Campus & Community

Henry Luce Foundation renews support for Divinity School’s urban ministry program

3 min read

Harvard Divinity School has announced that the Henry Luce Foundation has approved a three-year grant of $240,000 to continue support for the School’s program in urban ministry. “This splendid renewal grant from the Luce Foundation will greatly help the School to give better preparation to students who want to be effective ministers in inner-city communities,” said J. Bryan Hehir, Chair of the School’s Executive Committee.

Central to this effort to improve the School’s training of ministerial students is the creation of fresh opportunities for them to work with inner-city clergy and lay leaders who have particular skill in identifying resources for community-building and in creating coalitions across ethnic, racial, and denominational lines. The new grant follows a 1995 grant from the Luce Foundation that enabled Nancy Richardson, the Associate Dean of Ministry, to sustain a pilot program in urban ministry from fall 1997 to spring 2000. Two key elements of the program have been the Luce Lecturers in Urban Ministry and the Urban Ministry Fellows.

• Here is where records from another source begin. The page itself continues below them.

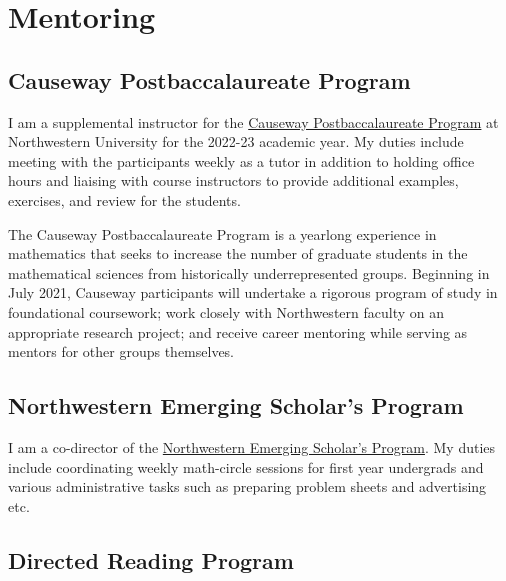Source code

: \documentclass[
]{report}
\begin{document}
\hypertarget{mentoring}{%
\chapter{Mentoring}\label{mentoring}}

\hypertarget{causeway-postbaccalaureate-program}{%
\section{Causeway Postbaccalaureate Program}\label{causeway-postbaccalaureate-program}}

I am a supplemental instructor for the \href{https://sites.northwestern.edu/causeway/}{Causeway Postbaccalaureate Program}
at Northwestern University for the 2022-23 academic year.
My duties include meeting with the participants weekly as a tutor in addition to holding office hours and liaising with course instructors to provide additional examples, exercises, and review for the students.

The Causeway Postbaccalaureate Program is a yearlong experience in mathematics that seeks to increase the number of graduate students in the mathematical sciences from historically underrepresented groups. Beginning in July 2021, Causeway participants will undertake a rigorous program of study in foundational coursework; work closely with Northwestern faculty on an appropriate research project; and receive career mentoring while serving as mentors for other groups themselves.

\hypertarget{northwestern-emerging-scholars-program}{%
\section{Northwestern Emerging Scholar's Program}\label{northwestern-emerging-scholars-program}}

I am a co-director of the \href{https://www.math.northwestern.edu/undergraduate/prizes-competitions-organizations/northwestern-emerging-scholars.html}{Northwestern Emerging Scholar's
Program}.
My duties include coordinating weekly math-circle sessions for first year undergrads and various administrative tasks such as preparing problem sheets and advertising etc.

\hypertarget{directed-reading-program}{%
\section{Directed Reading Program}\label{directed-reading-program}}
\end{document}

The Luce Lecturers in Urban Ministry are distinguished clergy and scholars with experience in urban ministry who have taught at the School for a semester in their various areas of expertise, as well as teaching an urban-ministry seminar with Richardson. This semester, the Luce Lecturer was the Rev. Dr. Yvonne Delk, executive director of the Community Renewal Society in Chicago from 1990 to 1998. She was preceded in the two previous academic years by the Rev. Dr. James A. Forbes Jr., senior minister at the Riverside Church in New York City, and Eldin Villafane, professor of Christian social ethics at Gordon-Conwell Theological Seminary. In addition to teaching, the Luce Lecturers have played important roles in Divinity School forums: Forbes led workshops at a 1997 symposium on preaching that was titled “Secure Enough to Risk Justice”; Villafane spoke at the School’s October 1998 symposium “Salsa Christianity: Urban Ministry in the Latino Context”; and Delk participated in “Claiming Authority, Power and Passion; Women’s Ministries in Church and Community, a recent three-day conference.

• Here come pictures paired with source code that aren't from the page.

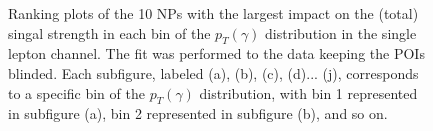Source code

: \begin{figure}[ht]
  \quad
  \quad
  \quad

  \caption{Ranking plots of the 10 NPs with the largest impact on the \tty (total) singal strength in each bin of the $p_T(\gamma)$ distribution in the single 
  lepton channel. The fit was performed to the data keeping the POIs blinded. Each subfigure, labeled (a), (b), (c), (d)... (j), corresponds to a specific bin 
  of the $p_T(\gamma)$ distribution, with bin 1 represented in subfigure (a), bin 2 represented in 
  subfigure (b), and so on.}
  \label{fig:ranking_ljet_total_mu_blinded}
\end{figure}
\FloatBarrier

The Urban Ministry Fellows Program provides continuing education at the Divinity School for local clergy and other faith-based workers, and gives students another way to learn from clergy and lay people who are already engaged in a range of inner-city ministries. Five of the eleven Urban Ministry Fellows from 1997 to 2000 were supported by the Luce grant; tuition for the other six was provided through the Divinity School’s Field Education Program. The fellows have brought to the School a rich array of experience: Bertha Smith Pittmann, for example, is pastor of the New Life AME Zion Church in Brockton; Sister Margaret Lanen is a member of the Sister of Notre Dame Pastoral Ministry Team at St. Williams Parish in Dorchester; Manuel Duran is executive director of Casa Nueva Vida, a Boston shelter for homeless families; and Neal Halvorson-Taylor is pastor of the First Lutheran Church in Roxbury.

“It is a crucial opportunity to be intellectually refreshed in the midst of the spiritual battles that we encounter every day,” said another Luce Fellow, Robert Gray, who is a youth worker with Bethel AME Church in Jamaica Plain and director of the Brookline District Court Juvenile Probation Department.

The renewal grant from the Luce Foundation will enable the Divinity School to continue the Lecturers in Urban Ministry and the Urban Ministry Fellows for three more years. During this time, the School will also be exploring the creation of a concentration in urban ministry within the Master of Divinity degree program.